What do you see as the biggest challenges facing urban spaces?
As we can clearly see in our current political, social and cultural environments, the reshaping of the urban form and the changing uses of urban space are accelerated by rapid changes in the climate, mobility, labour market restructuring, housing, welfare regimes and globalisation. The creation of a healthy, sustainable, cohesive and productive city, with a strong focus on liveability — including changing city governance — has been pushed to the fore. We are likely to continue to see this develop further.
As fundamental structural, environmental, social and technical evolutions occur over the next 20-year horizon, cities will be the crucible in which those changes and the opportunities and challenges they bring are most keenly felt.

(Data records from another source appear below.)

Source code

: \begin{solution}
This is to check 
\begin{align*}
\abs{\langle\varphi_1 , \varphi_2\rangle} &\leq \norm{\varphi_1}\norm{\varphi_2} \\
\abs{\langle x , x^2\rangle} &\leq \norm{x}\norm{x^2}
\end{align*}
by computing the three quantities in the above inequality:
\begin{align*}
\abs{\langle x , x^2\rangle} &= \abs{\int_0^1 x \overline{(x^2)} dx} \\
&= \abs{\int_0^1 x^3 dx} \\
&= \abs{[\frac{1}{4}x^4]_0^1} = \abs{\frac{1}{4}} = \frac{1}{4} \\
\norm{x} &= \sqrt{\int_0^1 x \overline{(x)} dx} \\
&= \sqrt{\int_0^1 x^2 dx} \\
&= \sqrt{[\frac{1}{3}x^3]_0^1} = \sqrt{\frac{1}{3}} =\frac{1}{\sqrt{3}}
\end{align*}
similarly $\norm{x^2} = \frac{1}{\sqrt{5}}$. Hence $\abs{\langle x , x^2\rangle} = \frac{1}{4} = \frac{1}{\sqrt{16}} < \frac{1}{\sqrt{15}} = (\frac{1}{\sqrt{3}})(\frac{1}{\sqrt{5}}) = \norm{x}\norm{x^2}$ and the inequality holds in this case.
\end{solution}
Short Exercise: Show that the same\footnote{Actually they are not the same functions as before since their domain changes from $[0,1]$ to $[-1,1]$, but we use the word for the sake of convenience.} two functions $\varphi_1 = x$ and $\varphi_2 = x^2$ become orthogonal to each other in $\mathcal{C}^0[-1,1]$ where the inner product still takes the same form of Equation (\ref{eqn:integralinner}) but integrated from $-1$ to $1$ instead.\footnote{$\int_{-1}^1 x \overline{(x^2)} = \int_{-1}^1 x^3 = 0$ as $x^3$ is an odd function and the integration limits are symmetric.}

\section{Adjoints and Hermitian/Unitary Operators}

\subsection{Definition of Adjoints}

What role do the social sciences have to play with regards to urban planning and sustainable development?
Solutions to major societal challenges of our time require new modes of working, networking and understanding how different methodologies, approaches and mechanisms can best complement one another.
In order to understand these developments as well as plan for them, the influence of data-gathering and analysis will be crucial to enabling positive change within urban landscapes. In addition, as urban environments rapidly adapt to the demands of their inhabitants, it requires researchers to develop personal skills, strategies and knowledge to build, develop and sustain interdisciplinary coalitions, with the ability to make contributions in their own discipline as well as developing the capabilities to work with new funders and building new alliances. This is what is, in part, driving our exploration of research commercialisation within this area. Social science can be instrumental in the development and implementation of urban interventions.
World-leading research which generates impact, influences policy and creates shared pathways for knowledge exchange has never been more vital to ensure informed decision-making in economies and amongst populations.
Where do you see as the biggest opportunities for social science commercialisation in this area?
Commercialisation activity can help support new pathways of knowledge exchange to support free-flowing ideas between research and industry, as essential strategies for solving complex multi-faceted challenges relating to urban spaces.
At the University of Glasgow College of Social Science, we are committed to helping make sense of the world in which we live. We engage with people in context, co-developing solutions, and look forward to using commercialisation opportunities to drive world-leading research far into the future. Social science is underpinned by the desire to understand people — how they interact with environments, structures and society — when we can better understand the way people use and live in urban spaces, we can help inform evidence-based solutions to problems and challenges in daily life.
What are the most pressing challenges for social sciences in generating impact in this area?
Balancing the needs of researchers, populations and economies within an urban context requires careful planning as well as engaging with a variety of partners to develop strategies and research is vital to ensure successful collaborations and essential innovation. In order to support this work, promoting business engagement and commercialisation pathways from within the social sciences will be critical to achieving success and will start to develop pipelines of innovative activity and knowledge exchange to partner with communities.
A starting point is often gathering researchers, practitioners, and representatives from business and industry to talk about the intersections of their work and plot a way forward that lets the researcher explore their research interest, while solving a business need. Often, this in turn creates a worth-while relationship that leads to future collaborative work. Researchers and innovators in urban environments often have the same goals, the critical part is getting everyone to speak a common language and define the areas where collaborative work has the most potential to create change.